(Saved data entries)
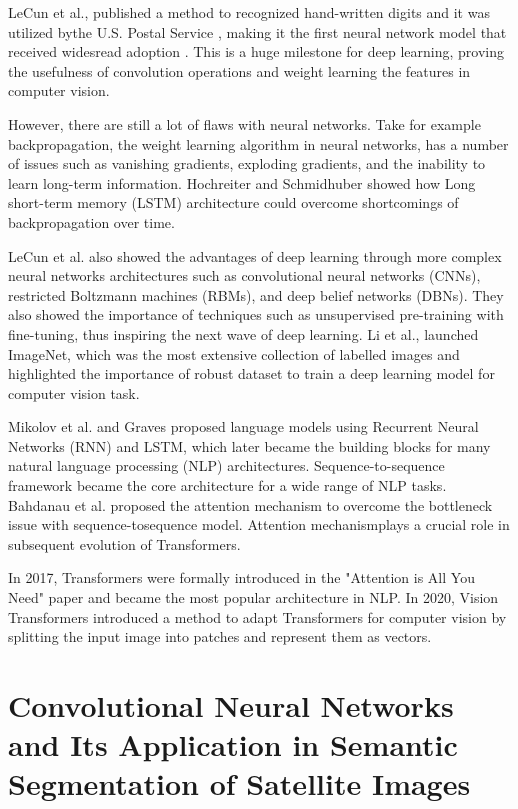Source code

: LeCun et al., published a method to recognized hand-written digits and it was utilized bythe U.S. Postal Service \cite{LeCunBoserDenkerEtAl89}, making it the first neural network model that received widesread adoption . This is a huge milestone for deep learning, proving the usefulness of convolution operations and weight learning the features in computer vision.

However, there are still a lot of flaws with neural networks. Take for example backpropagation, the weight learning algorithm in neural networks, has a number of issues such as vanishing gradients, exploding gradients, and the inability to learn long-term information. Hochreiter and Schmidhuber showed how  Long short-term memory (LSTM) architecture could overcome shortcomings of backpropagation over time.

LeCun et al. also showed the advantages of deep learning through more complex neural networks architectures such as convolutional neural networks (CNNs), restricted Boltzmann machines (RBMs), and deep belief networks (DBNs). They also showed the importance of techniques such as unsupervised pre-training
with fine-tuning, thus inspiring the next wave of deep learning. Li et al.,  launched ImageNet, which was the most extensive collection of labelled images and highlighted the importance of robust dataset to train a deep learning model for computer vision task. 

Mikolov et al. and Graves proposed language models using Recurrent Neural Networks (RNN) and LSTM, which later became the building blocks for many natural language processing (NLP) architectures. Sequence-to-sequence framework became the core architecture for a wide range of NLP tasks. Bahdanau et al. proposed the attention mechanism to overcome the bottleneck issue with sequence-tosequence model. Attention mechanismplays a crucial role in subsequent evolution of Transformers.

In 2017, Transformers were formally introduced in the "Attention is All You Need" paper \cite{attention-is-all-you-need} and became the most popular architecture in NLP. In 2020, Vision Transformers \cite{16x16} introduced a method to adapt Transformers for computer vision by splitting the input image into patches and represent them as vectors.

\section{Convolutional Neural Networks and Its Application in Semantic Segmentation of Satellite Images}

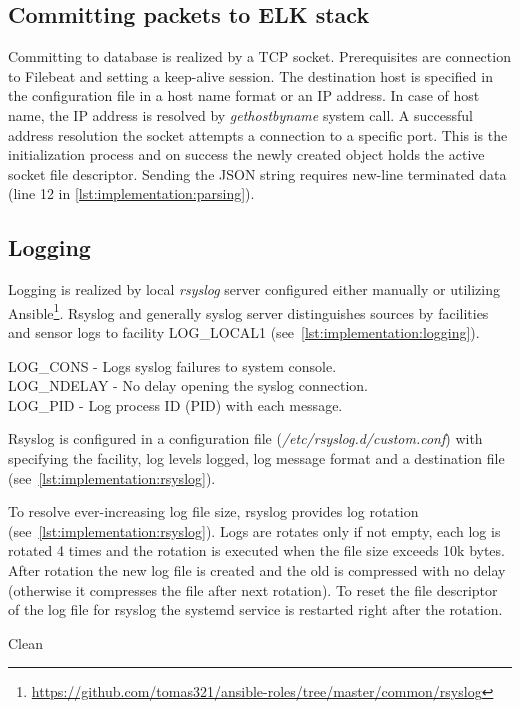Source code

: \documentclass[12pt,a4paper,twoside]{report}
\begin{document}
		\subsection{Committing packets to ELK stack} \label{implementation:sensor:commit}
			Committing to database is realized by a TCP socket. Prerequisites are connection to Filebeat and setting a keep-alive session. The destination host is specified in the configuration file in a host name format or an IP address. In case of host name, the IP address is resolved by \emph{gethostbyname} system call. A successful address resolution the socket attempts a connection to a specific port. This is the initialization process and on success the newly created object holds the active socket file descriptor. Sending the JSON string requires new-line terminated data (line 12 in \autoref{lst:implementation:parsing}).	
		\subsection{Logging} \label{implementation:sensor:logging}
			Logging is realized by local \emph{rsyslog} server configured either manually or utilizing Ansible\footnote{\url{https://github.com/tomas321/ansible-roles/tree/master/common/rsyslog}}. Rsyslog and generally syslog server distinguishes sources by facilities \cite{man:syslog} and sensor logs to facility LOG\_LOCAL1 (see~\autoref{lst:implementation:logging}).
			
			LOG\_CONS - Logs syslog failures to system console.\\
			LOG\_NDELAY - No delay opening the syslog connection.\\
			LOG\_PID - Log process ID (PID) with each message.\par
			Rsyslog is configured in a configuration file (\emph{/etc/rsyslog.d/custom.conf}) with specifying the facility, log levels logged, log message format and a destination file (see~\autoref{lst:implementation:rsyslog}).
			\par
			To resolve ever-increasing log file size, rsyslog provides log rotation (see~\autoref{lst:implementation:rsyslog}). Logs are rotates only if not empty, each log is rotated 4 times and the rotation is executed when the file size exceeds 10k bytes. After rotation the new log file is created and the old is compressed with no delay (otherwise it compresses the file after next rotation). To reset the file descriptor of the log file for rsyslog the systemd service is restarted right after the rotation.
			
Clean
\end{document}
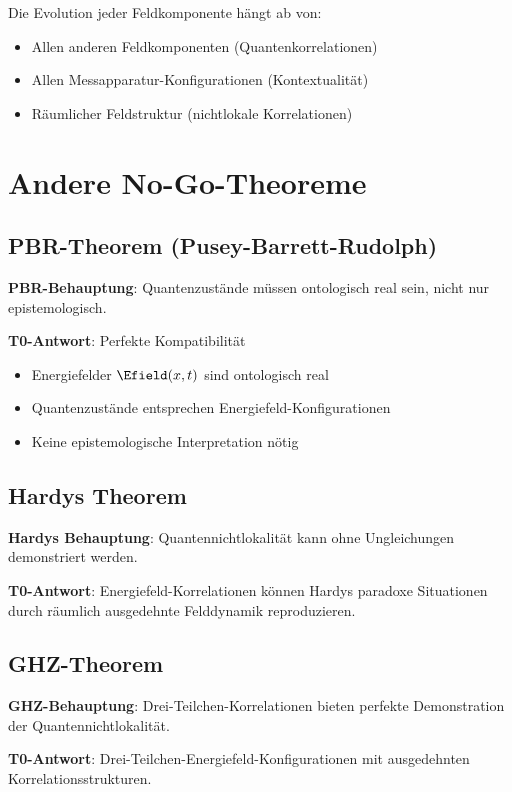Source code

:	Die Evolution jeder Feldkomponente hängt ab von:
	\begin{itemize}
		\item Allen anderen Feldkomponenten (Quantenkorrelationen)
		\item Allen Messapparatur-Konfigurationen (Kontextualität)
		\item Räumlicher Feldstruktur (nichtlokale Korrelationen)
	\end{itemize}
	
	\section{Andere No-Go-Theoreme}
	
	\subsection{PBR-Theorem (Pusey-Barrett-Rudolph)}
	
	\textbf{PBR-Behauptung}: Quantenzustände müssen ontologisch real sein, nicht nur epistemologisch.
	
	\textbf{T0-Antwort}: Perfekte Kompatibilität
	\begin{itemize}
		\item Energiefelder $\Efield(x,t)$ sind ontologisch real
		\item Quantenzustände entsprechen Energiefeld-Konfigurationen
		\item Keine epistemologische Interpretation nötig
	\end{itemize}
	
	\subsection{Hardys Theorem}
	
	\textbf{Hardys Behauptung}: Quantennichtlokalität kann ohne Ungleichungen demonstriert werden.
	
	\textbf{T0-Antwort}: Energiefeld-Korrelationen können Hardys paradoxe Situationen durch räumlich ausgedehnte Felddynamik reproduzieren.
	
	\subsection{GHZ-Theorem}
	
	\textbf{GHZ-Behauptung}: Drei-Teilchen-Korrelationen bieten perfekte Demonstration der Quantennichtlokalität.
	
	\textbf{T0-Antwort}: Drei-Teilchen-Energiefeld-Konfigurationen mit ausgedehnten Korrelationsstrukturen.
	
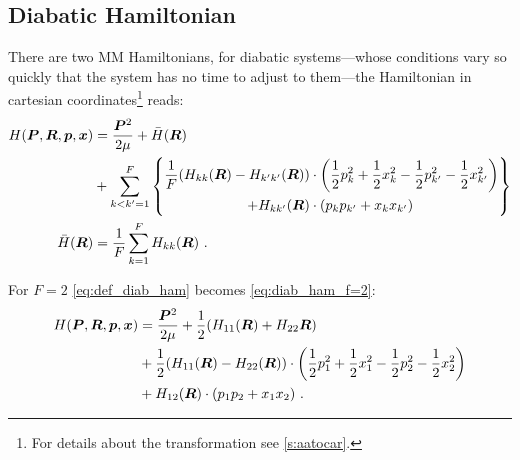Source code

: \subsection{Diabatic Hamiltonian}\label{s:dh}
%
There are two MM Hamiltonians, for diabatic systems---whose conditions vary so quickly that the system has no time to adjust to them---the Hamiltonian in cartesian coordinates\footnote{For details about the transformation see \cref{s:aatocar}.} reads:
\begin{subequations}\label{eq:def_diab_ham}
\begin{align}
H(\bm{P}, \bm{R}, \bm{p}, \bm{x}) & =\frac{\bm{P}^{2}}{2\mu}+\bar{H}(\bm{R}) 
\nonumber\\
& +\sum\limits_{k<k'=1}^{F}
\left\{\begin{aligned}
\frac{1}{F} (H_{kk}(\bm{R})-H_{k'k'}(\bm{R}))&\cdot\left(
\frac{1}{2}p_{k}^{2}+\frac{1}{2}x_{k}^{2}-\frac{1}{2}p_{k'}^{2}-\frac{1}{2}x_{k'}^{2}\right)\\
+H_{kk'}(\bm{R})&\cdot(p_{k}p_{k'}+x_{k}x_{k'})
\end{aligned}\right\}\\
\bar{H}(\bm{R}) &= \frac{1}{F}\sum\limits_{k=1}^{F}H_{kk}(\bm{R})~.
\end{align}
\end{subequations}

For $ F=2 $ \cref{eq:def_diab_ham} becomes \cref{eq:diab_ham_f=2}:
\begin{align}\label{eq:diab_ham_f=2}
H(\bm{P}, \bm{R}, \bm{p}, \bm{x})
&=\frac{\bm{P}^{2}}{2\mu}+\frac{1}{2}(H_{11}(\bm{R})+H_{22}\bm{R})\nonumber\\
&+\frac{1}{2}(H_{11}(\bm{R})-H_{22}(\bm{R}))\cdot\left(\frac{1}{2}p_{1}^{2}+\frac{1}{2}x_{1}^{2}-\frac{1}{2}p_{2}^{2}-\frac{1}{2}x_{2}^{2}\right)\nonumber\\
&+H_{12}(\bm{R})\cdot(p_{1}p_{2}+x_{1}x_{2})~.
\end{align}
%

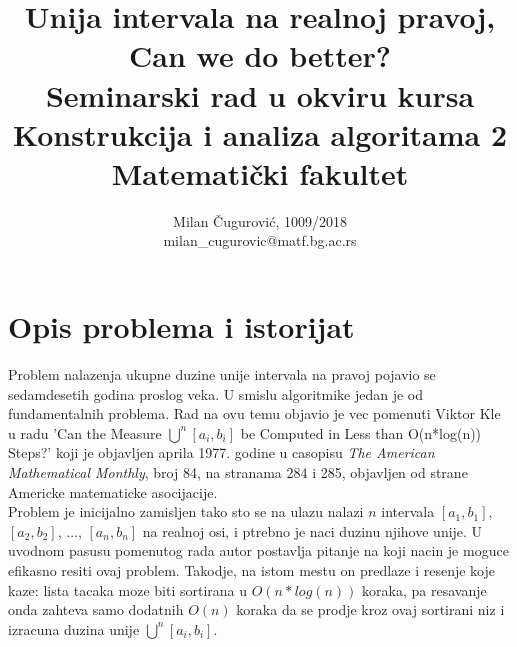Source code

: \documentclass[a4paper]{article}
\begin{document}
\title{Unija intervala na realnoj pravoj, \\ Can we do better? \\  \small{Seminarski rad u okviru kursa\\Konstrukcija i analiza algoritama 2\\ Matematički fakultet}}

\author{Milan Čugurović, 1009/2018\\ milan\_cugurovic@matf.bg.ac.rs}
\maketitle


\tableofcontents

\newpage

\section{Opis problema i istorijat}
Problem nalazenja ukupne duzine unije intervala na pravoj pojavio se sedamdesetih godina proslog veka. U smislu algoritmike jedan je od fundamentalnih problema. Rad na ovu temu objavio je vec pomenuti Viktor Kle u radu 'Can the Measure $\bigcup^n [a_i, b_i]$ be Computed in Less than O(n*log(n)) Steps?'\cite{vklee} koji je objavljen aprila 1977. godine u casopisu \textit{The American Mathematical Monthly}, broj 84, na stranama 284 i 285, objavljen od strane Americke matematicke asocijacije. \\

Problem je inicijalno zamisljen tako sto se na ulazu nalazi $n$ intervala $[a_1, b_1]$, $[a_2, b_2]$, ..., $[a_n, b_n]$ na realnoj osi, i ptrebno je naci duzinu njihove unije. U uvodnom pasusu pomenutog rada autor postavlja pitanje na koji nacin je moguce efikasno resiti ovaj problem. Takodje, na istom mestu on predlaze i resenje koje kaze: lista tacaka moze biti sortirana u $O(n*log(n))$ koraka, pa resavanje onda zahteva samo dodatnih $O(n)$ koraka da se prodje kroz ovaj sortirani niz i izracuna duzina unije $\bigcup^n [a_i, b_i]$. \\
\end{document}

#### Work task
Reproduce only the lines from the first line of the entries through the line containing "with fine-tuning, thus", exactly and with both ends kept. Omit the pictures.

#### Task output
Source code

: LeCun et al., published a method to recognized hand-written digits and it was utilized bythe U.S. Postal Service \cite{LeCunBoserDenkerEtAl89}, making it the first neural network model that received widesread adoption . This is a huge milestone for deep learning, proving the usefulness of convolution operations and weight learning the features in computer vision.

However, there are still a lot of flaws with neural networks. Take for example backpropagation, the weight learning algorithm in neural networks, has a number of issues such as vanishing gradients, exploding gradients, and the inability to learn long-term information. Hochreiter and Schmidhuber showed how  Long short-term memory (LSTM) architecture could overcome shortcomings of backpropagation over time.

LeCun et al. also showed the advantages of deep learning through more complex neural networks architectures such as convolutional neural networks (CNNs), restricted Boltzmann machines (RBMs), and deep belief networks (DBNs). They also showed the importance of techniques such as unsupervised pre-training
with fine-tuning, thus inspiring the next wave of deep learning. Li et al.,  launched ImageNet, which was the most extensive collection of labelled images and highlighted the importance of robust dataset to train a deep learning model for computer vision task. 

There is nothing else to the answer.